Therefore, release rates of all 13 formulations were calculated using Higuchi square root model (Table 3). With the goal of sustaining the release of furosemide from the formulated floating microspheres for 12 h period, range of release rate expected to achieve 90 to 100% release of the drug in 12 h was also calculated using the Higuchi square root model. The range of release rate calculated was 26 to 29 h^{-1/2}, and was used in the optimization study.
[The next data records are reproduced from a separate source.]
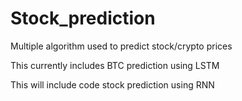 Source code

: # Stock_prediction
Multiple algorithm used to predict stock/crypto prices

This currently includes BTC prediction using LSTM

This will include code stock prediction using RNN
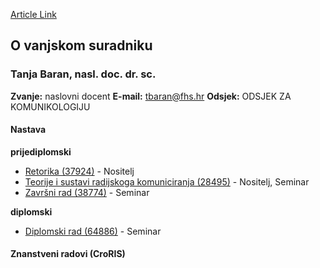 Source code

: [Article Link](https://www.fhs.hr/djelatnik/tanja.baran)

## O vanjskom suradniku
###  Tanja Baran, nasl. doc. dr. sc. 
**Zvanje:**
naslovni docent 
**E-mail:**
[tbaran@fhs.hr](javascript:startMail\('ogenans@fuu.e'\);)
**Odsjek:**
ODSJEK ZA KOMUNIKOLOGIJU 
#### Nastava
**prijediplomski**
  * [Retorika (37924)](https://www.fhs.hr/predmet/ret) - Nositelj
  * [Teorije i sustavi radijskoga komuniciranja (28495)](https://www.fhs.hr/predmet/tsrk) - Nositelj, Seminar
  * [Završni rad (38774)](https://www.fhs.hr/predmet/zavrad) - Seminar


**diplomski**
  * [Diplomski rad (64886)](https://www.fhs.hr/predmet/diprad_c) - Seminar


#### Znanstveni radovi (CroRIS)
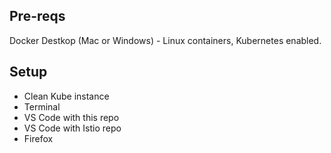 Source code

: 
## Pre-reqs

Docker Destkop (Mac or Windows) - Linux containers, Kubernetes enabled.

## Setup

- Clean Kube instance
- Terminal
- VS Code with this repo
- VS Code with Istio repo
- Firefox

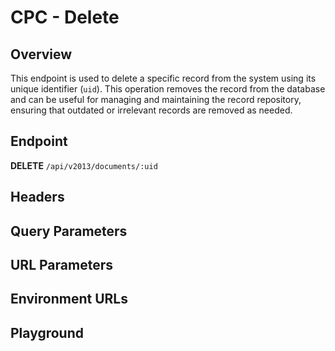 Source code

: <script setup>
import SwaggerUI from "@/swagger/view/SwaggerUI.vue"
import cpcJson from "@/swagger/json/cpc/delete.json";
import baseJson from "@/swagger/json/records/delete.json";

function mergeJson(base, specific) {
  const merged = JSON.parse(JSON.stringify(base));
  merged.paths["/documents/{uid}"].delete.parameters[1].schema.example = specific.example;
  return merged;
}


const swaggerSpecs = [
  { json: mergeJson(baseJson, cpcJson), protected: true },
];
</script>

# CPC - Delete

## Overview

This endpoint is used to delete a specific record from the system using its unique identifier (`uid`). This operation removes the record from the database and can be useful for managing and maintaining the record repository, ensuring that outdated or irrelevant records are removed as needed.

## Endpoint
**DELETE** `/api/v2013/documents/:uid`

## Headers
<!--@include: @/../components/common/header/authorization-realm.md-->

## Query Parameters
<!--@include: @/../components/common/query/schema.md-->

## URL Parameters
<!--@include: @/../components/common/url/uid.md-->

## Environment URLs
<!--@include: @/../components/common/environment-urls.md-->

## Playground

<SwaggerUI :swaggerSpecs="swaggerSpecs" /> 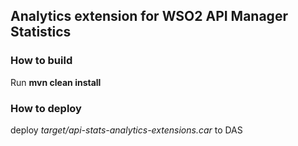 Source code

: ## Analytics extension for WSO2 API Manager Statistics

### How to build

Run **mvn clean install**

### How to deploy

deploy _target/api-stats-analytics-extensions.car_ to DAS
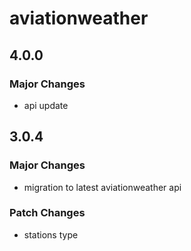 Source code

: # aviationweather

## 4.0.0

### Major Changes

- api update

## 3.0.4

### Major Changes

- migration to latest aviationweather api

### Patch Changes

- stations type
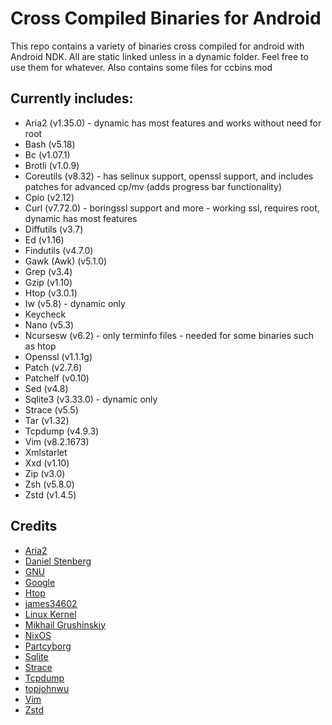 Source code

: # Cross Compiled Binaries for Android
This repo contains a variety of binaries cross compiled for android with Android NDK. All are static linked unless in a dynamic folder. Feel free to use them for whatever. Also contains some files for ccbins mod

## Currently includes:
* Aria2 (v1.35.0) - dynamic has most features and works without need for root
* Bash (v5.18)
* Bc (v1.07.1)
* Brotli (v1.0.9)
* Coreutils (v8.32) - has selinux support, openssl support, and includes patches for advanced cp/mv (adds progress bar functionality)
* Cpio (v2.12)
* Curl (v7.72.0) - boringssl support and more - working ssl, requires root, dynamic has most features
* Diffutils (v3.7)
* Ed (v1.16)
* Findutils (v4.7.0)
* Gawk (Awk) (v5.1.0)
* Grep (v3.4)
* Gzip (v1.10)
* Htop (v3.0.1)
* Iw (v5.8) - dynamic only
* Keycheck
* Nano (v5.3)
* Ncursesw (v6.2) - only terminfo files - needed for some binaries such as htop
* Openssl (v1.1.1g)
* Patch (v2.7.6)
* Patchelf (v0.10)
* Sed (v4.8)
* Sqlite3 (v3.33.0) - dynamic only
* Strace (v5.5)
* Tar (v1.32)
* Tcpdump (v4.9.3)
* Vim (v8.2.1673)
* Xmlstarlet
* Xxd (v1.10)
* Zip (v3.0)
* Zsh (v5.8.0)
* Zstd (v1.4.5)

## Credits
* [Aria2](https://github.com/aria2/aria2)
* [Daniel Stenberg](https://curl.haxx.se)
* [GNU](https://www.gnu.org/software)
* [Google](https://github.com/google/brotli)
* [Htop](https://github.com/hishamhm/htop)
* [james34602](https://github.com/james34602)
* [Linux Kernel](https://www.kernel.org)
* [Mikhail Grushinskiy](http://xmlstar.sourceforge.net)
* [NixOS](https://nixos.org/patchelf.html)
* [Partcyborg](https://github.com/Magisk-Modules-Repo/zsh_arm64)
* [Sqlite](https://sqlite.org/index.html)
* [Strace](https://github.com/strace/strace)
* [Tcpdump](https://www.tcpdump.org)
* [topjohnwu](https://github.com/topjohnwu/ndk-box-kitchen)
* [Vim](https://github.com/vim/vim)
* [Zstd](https://github.com/facebook/zstd)
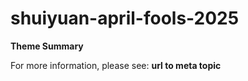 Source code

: # shuiyuan-april-fools-2025

**Theme Summary**

For more information, please see: **url to meta topic**
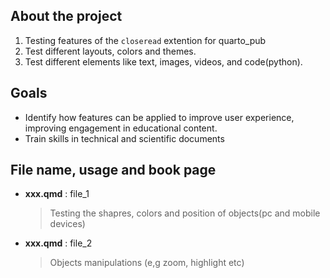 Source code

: ## About the project

1. Testing features of the `closeread` extention for quarto_pub
2. Test different layouts, colors and themes.
3. Test different elements like text, images, videos, and code(python).

## Goals 
- Identify how features can be applied to improve user experience, improving engagement in educational content.
- Train skills in technical and scientific documents

## File name, usage and book page
    
- **xxx.qmd** : file_1
  > Testing the shapres, colors and position of objects(pc and mobile devices)

- **xxx.qmd** : file_2
  > Objects manipulations (e,g zoom, highlight etc)
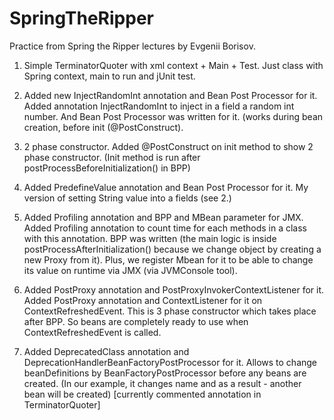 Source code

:# SpringTheRipper
Practice from Spring the Ripper lectures by Evgenii Borisov.


1. Simple TerminatorQuoter with xml context + Main + Test.
    Just class with Spring context, main to run and jUnit test.

2. Added new InjectRandomInt annotation and Bean Post Processor for it.
    Added annotation InjectRandomInt to inject in a field a random int number.
    And Bean Post Processor was written for it.
    (works during bean creation, before init (@PostConstruct).

3. 2 phase constructor.
    Added @PostConstruct on init method to show 2 phase constructor.
    (Init method is run after postProcessBeforeInitialization() in BPP)

4. Added PredefineValue annotation and Bean Post Processor for it.
    My version of setting String value into a fields (see 2.)

5. Added Profiling annotation and BPP and MBean parameter for JMX.
    Added Profiling annotation to count time for each methods in a class
    with this annotation. BPP was written (the main logic is inside
     postProcessAfterInitialization() because we change object by creating
     a new Proxy from it).
     Plus, we register Mbean for it to be able to change its value on runtime
     via JMX (via JVMConsole tool).

6. Added PostProxy annotation and PostProxyInvokerContextListener for it.
    Added PostProxy annotation and ContextListener for it on ContextRefreshedEvent.
    This is 3 phase constructor which takes place after BPP.
    So beans are completely ready to use when ContextRefreshedEvent is called.

7. Added DeprecatedClass annotation and DeprecationHandlerBeanFactoryPostProcessor for it.
    Allows to change beanDefinitions by BeanFactoryPostProcessor before any beans are created.
    (In our example, it changes name and as a result - another bean will be created)
    [currently commented annotation in TerminatorQuoter] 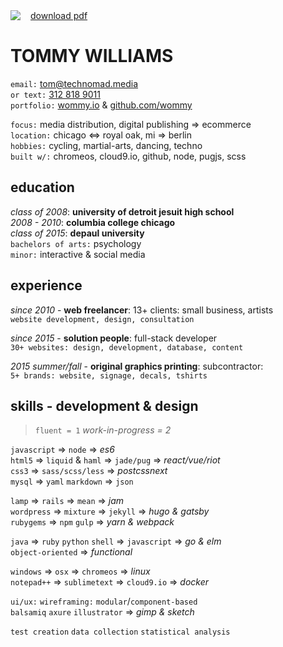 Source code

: 
<img src='https://i.imgur.com/6GLw25um.jpg' style='float:left;margin-right:1rem;'>
<a href='//github.com/wommy/resume/raw/master/resume-2017_03_23.pdf' download>download pdf</a>

# TOMMY WILLIAMS

`email:` <a href='mailto:tom@technomad.media?subject="from resume"' rel='nofollow'>tom@technomad.media</a>  
`or text:` <a href="sms://+13128189011?body=This%20is%20why%20you%20should%20hire%20me." rel='nofollow'>312 818 9011</a>  
`portfolio:` <a href='//wommy.io'>wommy.io</a> & <a href='//github.com/wommy'>github.com/wommy</a>

`focus:` media distribution, digital publishing => ecommerce  
`location:` chicago <=> royal oak, mi => berlin  
`hobbies:` cycling, martial-arts, dancing, techno  
`built w/:` chromeos, cloud9.io, github, node, pugjs, scss

## education  
*class of 2008*: **university of detroit jesuit high school**  
*2008 - 2010*: **columbia college chicago**  
*class of 2015*: **depaul university**  
`bachelors of arts:` psychology  
`minor:` interactive & social media

## experience
*since 2010* - **web freelancer**: 13+ clients: small business, artists  
`website development, design, consultation`

*since 2015* - **solution people**: full-stack developer  
`30+ websites: design, development, database, content`

*2015 summer/fall* - **original graphics printing**: subcontractor:  
`5+ brands: website, signage, decals, tshirts`

## skills - development & design
> `fluent = 1`  *work-in-progress = 2* 

`javascript` => `node` => *es6*  
`html5` => `liquid` & `haml` => `jade/pug` => *react/vue/riot*  
`css3` => `sass/scss/less` => *postcssnext*  
`mysql` => `yaml` `markdown` => `json`

`lamp` => `rails` => `mean` => *jam*  
`wordpress` => `mixture` => `jekyll` => *hugo & gatsby*  
`rubygems` => `npm` `gulp` => *yarn & webpack*

`java` => `ruby` `python` `shell` => `javascript` => *go & elm*  
`object-oriented` => *functional*

`windows` => `osx` => `chromeos` => *linux*  
`notepad++` => `sublimetext` => `cloud9.io` => *docker*

`ui/ux:` `wireframing:` `modular`/`component-based`  
`balsamiq` `axure` `illustrator` => *gimp & sketch*

`test creation` `data collection` `statistical analysis`
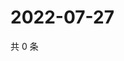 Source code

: # 2022-07-27

共 0 条

<!-- BEGIN WEIBO -->
<!-- 最后更新时间 Wed Jul 27 2022 04:17:24 GMT+0800 (China Standard Time) -->

<!-- END WEIBO -->
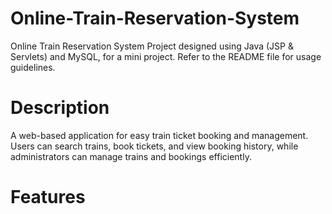 # Online-Train-Reservation-System
Online Train Reservation System Project designed using Java (JSP &amp; Servlets) and MySQL, for a mini project. Refer to the README file for usage guidelines.

# Description
A web-based application for easy train ticket booking and management. Users can search trains, book tickets, and view booking history, while administrators can manage trains and bookings efficiently.

# Features
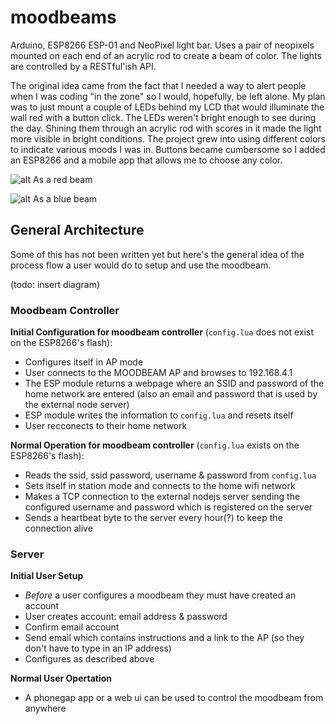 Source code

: # moodbeams
Arduino, ESP8266 ESP-01 and NeoPixel light bar. Uses a pair of neopixels mounted on each end of an acrylic rod to create a beam of color. The lights are controlled by a RESTful'ish API.

The original idea came from the fact that I needed a way to alert people when I was coding "in the zone" so I would, hopefully, be left alone. My plan was to just mount a couple of LEDs behind my LCD that would illuminate the wall red with a button click. The LEDs weren't bright enough to see during the day. Shining them through an acrylic rod with scores in it made the light more visible in bright conditions. The project grew into using different colors to indicate various moods I was in. Buttons became cumbersome so I added an ESP8266 and a mobile app that allows me to choose any color.

![alt As a red beam](https://raw.githubusercontent.com/ttosi/moodbeams/master/red_beam.jpg)

![alt As a blue beam](https://raw.githubusercontent.com/ttosi/moodbeams/master/blue_beam.jpg)

## General Architecture
Some of this has not been written yet but here's the general idea of the process flow a user would do to setup and use the moodbeam.

(todo: insert diagram)


### Moodbeam Controller
__Initial Configuration for moodbeam controller__ (`config.lua` does not exist on the ESP8266's flash):
* Configures itself in AP mode
* User connects to the MOODBEAM AP and browses to 192.168.4.1
* The ESP module returns a webpage where an SSID and password of the home network are entered (also an email and password that is used by the external node server)
* ESP module writes the information to `config.lua` and resets itself
* User recconects to their home network
   
__Normal Operation for moodbeam controller__ (`config.lua` exists on the ESP8266's flash):
* Reads the ssid, ssid password, username & password from `config.lua`
* Sets itself in station mode and connects to the home wifi network
* Makes a TCP connection to the external nodejs server sending the configured username and password which is registered on the server
* Sends a heartbeat byte to the server every hour(?) to keep the connection alive
   
### Server
__Initial User Setup__ 
* _Before_ a user configures a moodbeam they must have created an account
* User creates account: email address & password
* Confirm email account
* Send email which contains instructions and a link to the AP (so they don't have to type in an IP address)
* Configures as described above

__Normal User Opertation__
* A phonegap app or a web ui can be used to control the moodbeam from anywhere
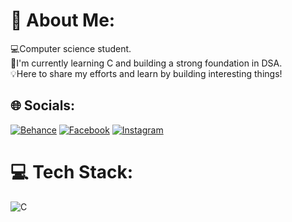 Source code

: # 💫 About Me:
💻Computer science student.<br>🚀I'm currently learning C and building a strong foundation in DSA.<br>💡Here to share my efforts and learn by building interesting things!<br>


## 🌐 Socials:
[![Behance](https://img.shields.io/badge/Behance-1769ff?logo=behance&logoColor=white)](https://behance.net/nacerbn) [![Facebook](https://img.shields.io/badge/Facebook-%231877F2.svg?logo=Facebook&logoColor=white)](https://facebook.com/Nacereddine.bn) [![Instagram](https://img.shields.io/badge/Instagram-%23E4405F.svg?logo=Instagram&logoColor=white)](https://instagram.com/nacerddin_ben) 

# 💻 Tech Stack:
![C](https://img.shields.io/badge/c-%2300599C.svg?style=flat-square&logo=c&logoColor=white)
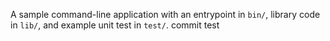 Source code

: A sample command-line application with an entrypoint in `bin/`, library code
in `lib/`, and example unit test in `test/`.
commit test
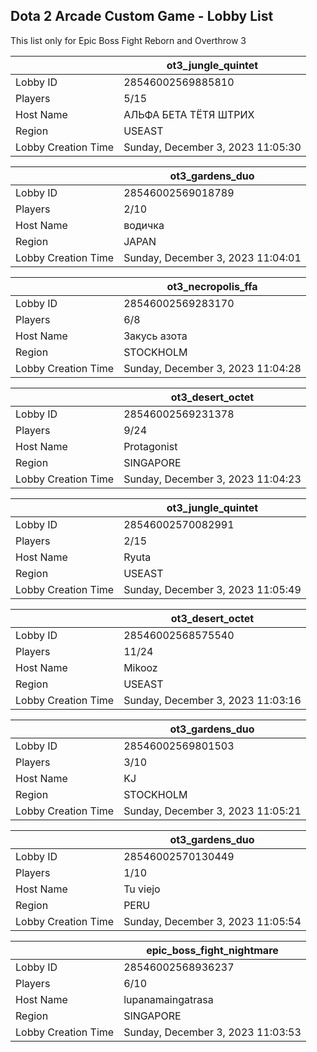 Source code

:## Dota 2 Arcade Custom Game - Lobby List

This list only for Epic Boss Fight Reborn and Overthrow 3

|  | ot3_jungle_quintet |
| ------ | ------ |
| Lobby ID | 28546002569885810 |
| Players | 5/15 |
| Host Name | АЛЬФА БЕТА ТЁТЯ ШТРИХ |
| Region | USEAST |
| Lobby Creation Time | Sunday, December 3, 2023 11:05:30 |


|  | ot3_gardens_duo |
| ------ | ------ |
| Lobby ID | 28546002569018789 |
| Players | 2/10 |
| Host Name | водичка |
| Region | JAPAN |
| Lobby Creation Time | Sunday, December 3, 2023 11:04:01 |


|  | ot3_necropolis_ffa |
| ------ | ------ |
| Lobby ID | 28546002569283170 |
| Players | 6/8 |
| Host Name | Закусь азота |
| Region | STOCKHOLM |
| Lobby Creation Time | Sunday, December 3, 2023 11:04:28 |


|  | ot3_desert_octet |
| ------ | ------ |
| Lobby ID | 28546002569231378 |
| Players | 9/24 |
| Host Name | Protagonist |
| Region | SINGAPORE |
| Lobby Creation Time | Sunday, December 3, 2023 11:04:23 |


|  | ot3_jungle_quintet |
| ------ | ------ |
| Lobby ID | 28546002570082991 |
| Players | 2/15 |
| Host Name | Ryuta |
| Region | USEAST |
| Lobby Creation Time | Sunday, December 3, 2023 11:05:49 |


|  | ot3_desert_octet |
| ------ | ------ |
| Lobby ID | 28546002568575540 |
| Players | 11/24 |
| Host Name | Mikooz |
| Region | USEAST |
| Lobby Creation Time | Sunday, December 3, 2023 11:03:16 |


|  | ot3_gardens_duo |
| ------ | ------ |
| Lobby ID | 28546002569801503 |
| Players | 3/10 |
| Host Name | KJ |
| Region | STOCKHOLM |
| Lobby Creation Time | Sunday, December 3, 2023 11:05:21 |


|  | ot3_gardens_duo |
| ------ | ------ |
| Lobby ID | 28546002570130449 |
| Players | 1/10 |
| Host Name | Tu viejo |
| Region | PERU |
| Lobby Creation Time | Sunday, December 3, 2023 11:05:54 |


|  | epic_boss_fight_nightmare |
| ------ | ------ |
| Lobby ID | 28546002568936237 |
| Players | 6/10 |
| Host Name | lupanamaingatrasa |
| Region | SINGAPORE |
| Lobby Creation Time | Sunday, December 3, 2023 11:03:53 |


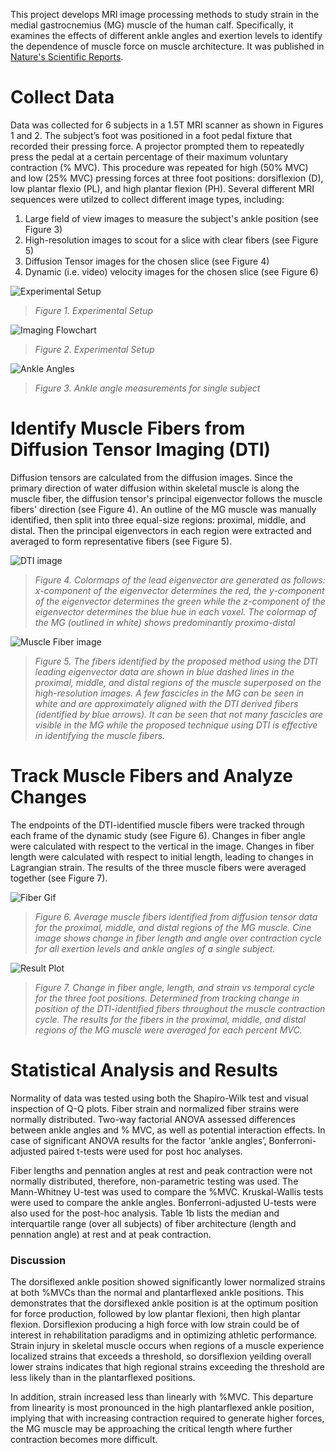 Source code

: This project develops MRI image processing methods to study strain in the medial gastrocnemius (MG) muscle of the human calf. Specifically, it examines the effects of different ankle angles and exertion levels to identify the dependence of muscle force on muscle architecture. It was published in [Nature's Scientific Reports](https://www.nature.com/articles/s41598-023-41127-z).

# Collect Data
Data was collected for 6 subjects in a 1.5T MRI scanner as shown in Figures 1 and 2. The subject’s foot was positioned in a foot pedal fixture that recorded their pressing force. A projector prompted them to repeatedly press the pedal at a certain percentage of their maximum voluntary contraction (% MVC). This procedure was repeated for high (50% MVC) and low (25% MVC) pressing forces at three foot positions: dorsiflexion (D), low plantar flexio (PL), and high plantar flexion (PH). Several different MRI sequences were utilzed to collect different image types, including:
1. Large field of view images to measure the subject's ankle position (see Figure 3)
2. High-resolution images to scout for a slice with clear fibers (see Figure 5)
3. Diffusion Tensor images for the chosen slice (see Figure 4)
4. Dynamic (i.e. video) velocity images for the chosen slice (see Figure 6)

![Experimental Setup](files/Research_experimental_setup.png)
> *Figure 1. Experimental Setup*

![Imaging Flowchart](files/Imaging_Flowchart.png)
> *Figure 2. Experimental Setup*

![Ankle Angles](files/Foot_Angles.png)
> *Figure 3. Ankle angle measurements for single subject*

# Identify Muscle Fibers from Diffusion Tensor Imaging (DTI)
Diffusion tensors are calculated from the diffusion images. Since the primary direction of water diffusion within skeletal muscle is along the muscle fiber, the diffusion tensor's principal eigenvector follows the muscle fibers' direction (see Figure 4). An outline of the MG muscle was manually identified, then split into three equal-size regions: proximal, middle, and distal. Then the principal eigenvectors in each region were extracted and averaged to form representative fibers (see Figure 5).

![DTI image](files/DTI_colormaps_with_outline.png)
> *Figure 4. Colormaps of the lead eigenvector are generated as follows: x-component of the eigenvector determines the red, the y-component of the eigenvector determines the green while the z-component of the eigenvector determines the blue hue in each voxel. The colormap of the MG (outlined in white) shows predominantly proximo-distal*

![Muscle Fiber image](files/Fibers.png)
> *Figure 5. The fibers identified by the proposed method using the DTI leading eigenvector data are shown in blue dashed lines in the proximal, middle, and distal regions of the muscle superposed on the high-resolution images. A few fascicles in the MG can be seen in white and are approximately aligned with the DTI derived fibers (identified by blue arrows). It can be seen that not many fascicles are visible in the MG while the proposed technique using DTI is effective in identifying the muscle fibers.*

# Track Muscle Fibers and Analyze Changes
The endpoints of the DTI-identified muscle fibers were tracked through each frame of the dynamic study (see Figure 6). Changes in fiber angle were calculated with respect to the vertical in the image. Changes in fiber length were calculated with respect to initial length, leading to changes in Lagrangian strain. The results of the three muscle fibers were averaged together (see Figure 7). 

![Fiber Gif](files/Supplemental_Video.gif)
> *Figure 6. Average muscle fibers identified from diffusion tensor data for the proximal, middle, and distal regions of the MG muscle. Cine image shows change in fiber length and angle over contraction cycle for all exertion levels and ankle angles of a single subject.*

![Result Plot](files/Temporal_Plots.png)
> *Figure 7. Change in fiber angle, length, and strain vs temporal cycle for the three foot positions. Determined from tracking change in position of the DTI-identified fibers throughout the muscle contraction cycle. The results for the fibers in the proximal, middle, and distal regions of the MG muscle were averaged for each percent MVC.*

# Statistical Analysis and Results
Normality of data was tested using both the Shapiro-Wilk test and visual inspection of Q-Q plots. Fiber strain and normalized fiber strains were normally distributed.
Two-way factorial ANOVA assessed differences between ankle angles and % MVC, as well as potential interaction effects. In case of significant ANOVA results for the factor ‘ankle angles’, Bonferroni-adjusted paired t-tests were used for post hoc analyses.

Fiber lengths and pennation angles at rest and peak contraction were not normally distributed, therefore, non-parametric testing was used. The Mann-Whitney U-test was used to compare the %MVC. Kruskal-Wallis tests were used to compare the ankle angles. Bonferroni-adjusted U-tests were also used for the post-hoc analysis. Table 1b lists the median and interquartile range (over all subjects) of fiber architecture (length and pennation angle) at rest and at peak contraction.

### Discussion
The dorsiflexed ankle position showed significantly lower normalized strains at both %MVCs than the normal and plantarflexed ankle positions. This demonstrates that the dorsiflexed ankle position is at the optimum position for force production, followed by low plantar flexioni, then high plantar flexion. Dorsiflexion producing a high force with low strain could be of interest in rehabilitation paradigms and in optimizing athletic performance. Strain injury in skeletal muscle occurs when regions of a muscle experience localized strains that exceeds a threshold, so dorsiflexion yeilding overall lower strains indicates that high regional strains exceeding the threshold are less likely than in the plantarflexed positions.

In addition, strain increased less than linearly with %MVC. This departure from linearity is most pronounced in the high plantarflexed ankle position, implying that with increasing contraction required to generate higher forces, the MG muscle may be approaching the critical length where further contraction becomes more difficult.
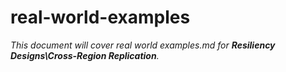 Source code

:# real-world-examples

_This document will cover real world examples.md for **Resiliency Designs\Cross-Region Replication**._
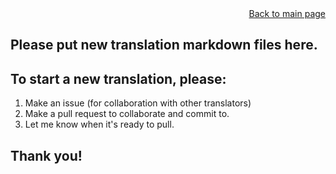 <div align="right">
  <div><a href="../README.md">Back to main page</a></div>
</div>

## Please put new translation markdown files here.

## To start a new translation, please:

1. Make an issue (for collaboration with other translators)
2. Make a pull request to collaborate and commit to.
3. Let me know when it's ready to pull.

## Thank you!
TABLE 2: RESULTS OF MODEL FITTING FOR FUROSEMIDE LOADED EC/HPMC FLOATING MICROSPHERES
Zero-Order Model | First-Order Model | Higuchi Square-rootModel | Hixson-Crowell Cube-rootModel | Korsemeyer-Peppas model | |||
R^{2} | R^{2} | R^{2} | R^{2} | Exponent (n) | R^{2} | ||
f1 | 0.888 | 0.926 | 0.988 | 0.914 | 0.501 | 0.994 | |
f2 | 0.730 | 0.962 | 0.917 | 0.993 | 0.387 | 0.945 | |
f3 | 0.922 | 0.966 | 0.994 | 0.955 | 0.513 | 0.992 | |
f4 | 0.468 | 0.852 | 0.698 | 0.728 | 0.125 | 0.974 | |
f5 | 0.939 | 0.971 | 0.997 | 0.962 | 0.540 | 0.997 | |
f6 | 0.809 | 0.954 | 0.951 | 0.962 | 0.283 | 0.983 | |
f7 | 0.903 | 0.939 | 0.995 | 0.928 | 0.435 | 0.995 | |
f8 | 0.610 | 0.970 | 0.834 | 0.883 | 0.261 | 0.904 | |
f9 | 0.943 | 0.990 | 0.996 | 0.978 | 0.621 | 0.996 | |
f10 | 0.932 | 0.980 | 0.997 | 0.967 | 0.535 | 0.993 | |
f11 | 0.948 | 0.990 | 0.998 | 0.982 | 0.548 | 0.997 | |
f12 | 0.906 | 0.955 | 0.991 | 0.941 | 0.460 | 0.991 | |
f13 | 0.862 | 0.955 | 0.984 | 0.930 | 0.478 | 0.995 |
Buoyancy: Investigation on floatation test showed that there was a significant difference (p<0.0001) in percentage buoyancy of the microsphere formulations at the end of 12 h (Table 3). The significant increase in buoyancy upon increasing drug loading could be due to the poor solubility of furosemide in acidic medium. As the composition of an insoluble component is increased in the formulation, permeability of the microspheres for the dissolution medium is decreased, resulting in prolonged buoyancy of the hollow microspheres. The continuous increase in percentage buoyancy with an increase in ethylcellulose proportion could be due to the hydrophobic nature of the polymer that decreases the penetration of the medium into the microspheres. On the other hand, microspheres with high level of HPMC were least buoyant which is attributed to the highly permeable property of HPMC and tendency of HPMC to increase the wettability of formulations ^{20}. Consequently, the increased amount of absorbed liquid medium replaces the air inside the floating microspheres, thus rendering them less buoyant.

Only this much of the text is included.